Conjoints de fait : Aucun régime de partage des biens durant l’union ou à la fin de celle-ci ne s’applique automati­quement aux couples en union de fait. Le principe de base est le suivant : chacun conserve ce qu’il a acquis, même si le bien était destiné à l’usage du ménage ou de la famille.

Régime matrimonial

Époux : En plus d’être assujettis aux règles du patrimoine familial, les époux sont soumis à un régime matrimonial. Ils peuvent choisir entre la société d’acquêts et la sépa­ration de biens. La première prévoit que les biens acquis et les dettes accumulées pendant le mariage doivent être par­tagés à la fin de l’union. La société d’acquêts s’applique par défaut si les époux n’ont pas fait de contrat de mariage. La sépa­ration de biens permet de ne pas mettre en commun les biens qui ne font pas partie du patrimoine familial (par exemple, les épargnes, des immeubles autres que la résidence, etc.) et de ne pas partager les dettes autres que celles visées par le patrimoine familial.

Conjoints de fait : Le régime matrimonial n’existe pas chez les conjoints de fait.

Prestation compensatoire

Époux : La prestation compensatoire est une mesure d’équité ayant pour objectif d’indemniser le conjoint qui s’est appauvri en contribuant à enrichir le patrimoine de l’autre. Elle vise plusieurs situations, incluant celle du conjoint collaborateur à une entreprise appartenant à l’autre. Cependant, la prestation compensatoire n’est pas un mécanisme de partage des biens.

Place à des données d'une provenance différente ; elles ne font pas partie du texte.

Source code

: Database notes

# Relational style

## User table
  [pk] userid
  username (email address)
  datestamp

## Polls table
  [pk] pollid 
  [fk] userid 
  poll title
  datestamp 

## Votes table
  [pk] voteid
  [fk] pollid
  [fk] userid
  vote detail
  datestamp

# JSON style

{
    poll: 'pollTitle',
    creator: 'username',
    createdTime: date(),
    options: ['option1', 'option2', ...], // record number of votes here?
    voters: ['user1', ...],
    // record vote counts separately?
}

Conjoints de fait : La prestation compensatoire ne s’applique pas pour les conjoints de fait. Cependant, il existe deux recours?: l’enrichissement injustifié et la société tacite.

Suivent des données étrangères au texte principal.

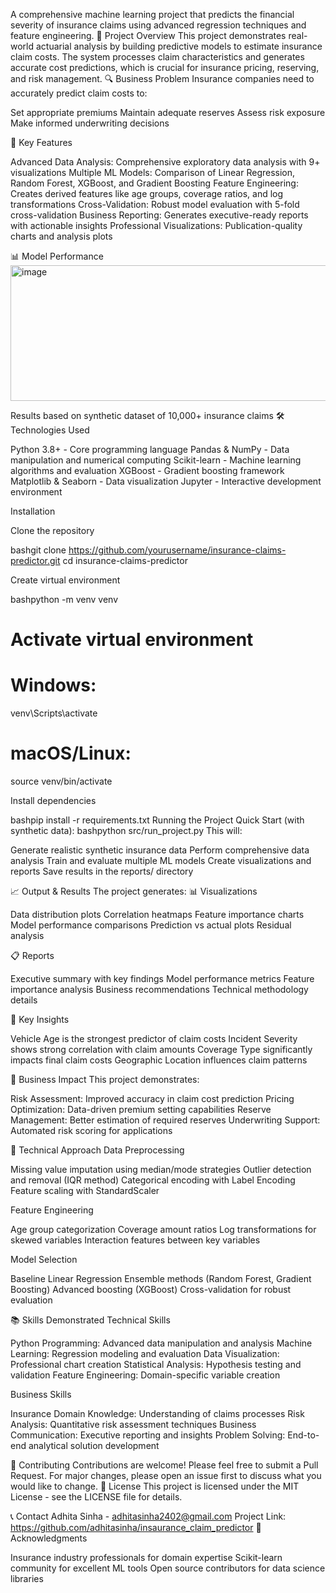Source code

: A comprehensive machine learning project that predicts the financial severity of insurance claims using advanced regression techniques and feature engineering.
🎯 Project Overview
This project demonstrates real-world actuarial analysis by building predictive models to estimate insurance claim costs. The system processes claim characteristics and generates accurate cost predictions, which is crucial for insurance pricing, reserving, and risk management.
🔍 Business Problem
Insurance companies need to accurately predict claim costs to:

Set appropriate premiums
Maintain adequate reserves
Assess risk exposure
Make informed underwriting decisions

🚀 Key Features

Advanced Data Analysis: Comprehensive exploratory data analysis with 9+ visualizations
Multiple ML Models: Comparison of Linear Regression, Random Forest, XGBoost, and Gradient Boosting
Feature Engineering: Creates derived features like age groups, coverage ratios, and log transformations
Cross-Validation: Robust model evaluation with 5-fold cross-validation
Business Reporting: Generates executive-ready reports with actionable insights
Professional Visualizations: Publication-quality charts and analysis plots

📊 Model Performance
<img width="866" height="217" alt="image" src="https://github.com/user-attachments/assets/a0e74a6a-cc03-4eb0-8a3e-d8e719fccf45" />

Results based on synthetic dataset of 10,000+ insurance claims
🛠️ Technologies Used

Python 3.8+ - Core programming language
Pandas & NumPy - Data manipulation and numerical computing
Scikit-learn - Machine learning algorithms and evaluation
XGBoost - Gradient boosting framework
Matplotlib & Seaborn - Data visualization
Jupyter - Interactive development environment

Installation

Clone the repository

bashgit clone https://github.com/yourusername/insurance-claims-predictor.git
cd insurance-claims-predictor

Create virtual environment

bashpython -m venv venv

# Activate virtual environment
# Windows:
venv\Scripts\activate
# macOS/Linux:
source venv/bin/activate

Install dependencies

bashpip install -r requirements.txt
Running the Project
Quick Start (with synthetic data):
bashpython src/run_project.py
This will:

Generate realistic synthetic insurance data
Perform comprehensive data analysis
Train and evaluate multiple ML models
Create visualizations and reports
Save results in the reports/ directory

📈 Output & Results
The project generates:
📊 Visualizations

Data distribution plots
Correlation heatmaps
Feature importance charts
Model performance comparisons
Prediction vs actual plots
Residual analysis

📋 Reports

Executive summary with key findings
Model performance metrics
Feature importance analysis
Business recommendations
Technical methodology details

🎯 Key Insights

Vehicle Age is the strongest predictor of claim costs
Incident Severity shows strong correlation with claim amounts
Coverage Type significantly impacts final claim costs
Geographic Location influences claim patterns

💼 Business Impact
This project demonstrates:

Risk Assessment: Improved accuracy in claim cost prediction
Pricing Optimization: Data-driven premium setting capabilities
Reserve Management: Better estimation of required reserves
Underwriting Support: Automated risk scoring for applications

🔬 Technical Approach
Data Preprocessing

Missing value imputation using median/mode strategies
Outlier detection and removal (IQR method)
Categorical encoding with Label Encoding
Feature scaling with StandardScaler

Feature Engineering

Age group categorization
Coverage amount ratios
Log transformations for skewed variables
Interaction features between key variables

Model Selection

Baseline Linear Regression
Ensemble methods (Random Forest, Gradient Boosting)
Advanced boosting (XGBoost)
Cross-validation for robust evaluation

📚 Skills Demonstrated
Technical Skills

Python Programming: Advanced data manipulation and analysis
Machine Learning: Regression modeling and evaluation
Data Visualization: Professional chart creation
Statistical Analysis: Hypothesis testing and validation
Feature Engineering: Domain-specific variable creation

Business Skills

Insurance Domain Knowledge: Understanding of claims processes
Risk Analysis: Quantitative risk assessment techniques
Business Communication: Executive reporting and insights
Problem Solving: End-to-end analytical solution development

🤝 Contributing
Contributions are welcome! Please feel free to submit a Pull Request. For major changes, please open an issue first to discuss what you would like to change.
📄 License
This project is licensed under the MIT License - see the LICENSE file for details.

📞 Contact
Adhita Sinha - adhitasinha2402@gmail.com
Project Link: https://github.com/adhitasinha/insaurance_claim_predictor
🙏 Acknowledgments

Insurance industry professionals for domain expertise
Scikit-learn community for excellent ML tools
Open source contributors for data science libraries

Enrichissement injustifié? : L’un des conjoints possède une entreprise et l’autre y contribue de diverses façons, sans rien recevoir en retour. En se privant du salaire d’un autre emploi, cette dernière ou ce dernier s’appauvrit, alors que le premier ou la première s’enrichit. Preuve peut être faite qu’il y a un lien entre l’enri­chissement de l’un et l’appauvrissement de l’autre et que rien, sauf l’affection partagée, ne justifie cet état de choses.

Société tacite?:Une entreprise est mise sur pied et enregistrée au seul nom de l’un des conjoints, mais tous les deux y investissent temps, argent et efforts, partagent les profits et les pertes; l’intention réelle est de fonder une société commune. La personne qui n’est pas propriétaire de l’entreprise peut faire la preuve de cette intention pour obtenir le partage de l’entreprise et en retirer sa juste part.

Héritage

Époux : Le Code civil du Québec contient des dispositions précises sur les héritiers des biens en cas de décès sans testament. C’est ce qu’on appelle une « succession légale ». En gros, tout dépend des proches qu’on laisse dans le deuil. Si on est marié, les enfants et le conjoint ont priorité : un tiers des biens au conjoint, deux tiers aux enfants (incluant ceux d’unions antérieures).

Conjoints de fait : Le conjoint de fait est exclu de la succession légale. On ne peut hériter de son conjoint de fait que s’il a indiqué dans un testament valide qu’il nous léguait ses biens. Ce qui signifie que si le couple a des enfants — et pas de testament –, tout revient à sa progéniture. Dans le cas où le défunt a également des enfants d’unions précédentes, les biens seront partagés entre tous ses enfants.